To solve for the area of the real backyard, we need to understand the scaling and calculate the dimensions in real measurements.

Step-by-Step Solution

1. Identify the scale: According to the problem, 2 cm in the drawing represents 3 m in real life.

2. Calculate the real dimensions of the backyard:

   • In the drawing, the width of the backyard is 2 cm.
     • Using the scale, this becomes: $\text{Real width} = \frac{2 \text{ cm} \times 3 \text{ m}}{2 \text{ cm}} = 3 \text{ m}$
   • The height of the backyard in the drawing is 4 cm.
     • Using the scale, this becomes: $\text{Real height} = \frac{4 \text{ cm} \times 3 \text{ m}}{2 \text{ cm}} = 6 \text{ m}$

3. Calculate the area of the real backyard:

   • Area = Real width $\times$ Real height $\text{Area} = 3 \text{ m} \times 6 \text{ m} = 18 \text{ m}^2$

Answer

The area of the real backyard is 18 m².

Would you like further details, or do you have any questions?

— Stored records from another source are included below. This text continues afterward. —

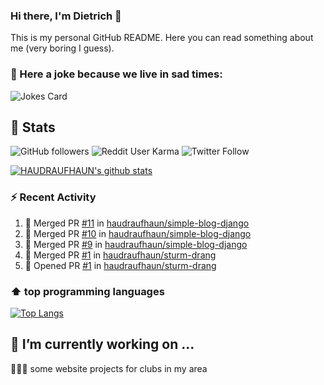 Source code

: ### Hi there, I'm Dietrich 👋

This is my personal GitHub README. Here you can read something about me (very boring I guess).

### 🤡 Here a joke because we live in sad times:
![Jokes Card](https://readme-jokes.vercel.app/api)

## :rocket: Stats

 ![GitHub followers](https://img.shields.io/github/followers/HAUDRAUFHAUN?label=GitHub-Followers&logo=GitHub&style=for-the-badge) ![Reddit User Karma](https://img.shields.io/reddit/user-karma/combined/haudraufhaun?logo=reddit&style=for-the-badge) ![Twitter Follow](https://img.shields.io/twitter/follow/haudraufhaun1?color=%231da1f2&logo=twitter&logoColor=%231da1f2&style=for-the-badge)
  
[![HAUDRAUFHAUN's github stats](https://github-readme-stats.vercel.app/api?username=HAUDRAUFHAUN&show_icons=true&theme=vue&hide_border=true)](https://github.com/anuraghazra/github-readme-stats)

### ⚡ Recent Activity

<!--START_SECTION:activity-->
1. 🎉 Merged PR [#11](https://github.com/haudraufhaun/simple-blog-django/pull/11) in [haudraufhaun/simple-blog-django](https://github.com/haudraufhaun/simple-blog-django)
2. 🎉 Merged PR [#10](https://github.com/haudraufhaun/simple-blog-django/pull/10) in [haudraufhaun/simple-blog-django](https://github.com/haudraufhaun/simple-blog-django)
3. 🎉 Merged PR [#9](https://github.com/haudraufhaun/simple-blog-django/pull/9) in [haudraufhaun/simple-blog-django](https://github.com/haudraufhaun/simple-blog-django)
4. 🎉 Merged PR [#1](https://github.com/haudraufhaun/sturm-drang/pull/1) in [haudraufhaun/sturm-drang](https://github.com/haudraufhaun/sturm-drang)
5. 💪 Opened PR [#1](https://github.com/haudraufhaun/sturm-drang/pull/1) in [haudraufhaun/sturm-drang](https://github.com/haudraufhaun/sturm-drang)
<!--END_SECTION:activity-->

### ⬆️ top programming languages
[![Top Langs](https://github-readme-stats.vercel.app/api/top-langs/?username=HAUDRAUFHAUN&theme=vue&hide_border=true)](https://github.com/anuraghazra/github-readme-stats)

## 🔭 I’m currently working on ...

👨🏻‍💼 some website projects for clubs in my area
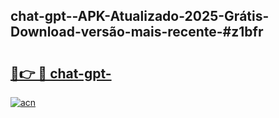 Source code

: ## chat-gpt--APK-Atualizado-2025-Grátis-Download-versão-mais-recente-#z1bfr

# <h2><a href="https://ainizakaria.my?title=chat-gpt-&ref=20M">🔗👉 🔴 chat-gpt-</a></h2>

[![acn](https://github.com/user-attachments/assets/0f9c940e-d8b0-45ae-aac7-cd30a18b3e1c)](https://ainizakaria.my?title=chat-gpt-&ref=20M)

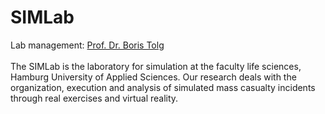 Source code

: <h1>SIMLab</h1>

Lab management: [Prof. Dr. Boris Tolg](https://www.haw-hamburg.de/en/university/employees/detail/person/person/show/boris-tolg/)<br>
<br>
The SIMLab is the laboratory for simulation at the faculty life sciences, Hamburg University of Applied Sciences. Our research deals with the organization, execution and analysis of simulated mass casualty incidents through real exercises and virtual reality.
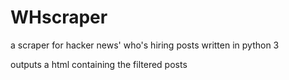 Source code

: # WHscraper

a scraper for hacker news' who's hiring posts written in python 3

outputs a html containing the filtered posts
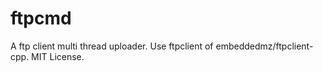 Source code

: # ftpcmd
A ftp client multi thread uploader. Use ftpclient of embeddedmz/ftpclient-cpp. MIT License.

Here are five related questions to expand on this topic:

1. How would the area change if the backyard width in the drawing was increased to 3 cm?
2. What would the area be if the drawing scale changed to 1 cm representing 1 m?
3. How do we calculate area when the shape is not rectangular?
4. How can we apply similar scaling techniques in real-world engineering problems?
5. How would the calculations change if we measured in feet instead of meters?

Tip: When using scale drawings, always double-check that all measurements are converted properly based on the given scale.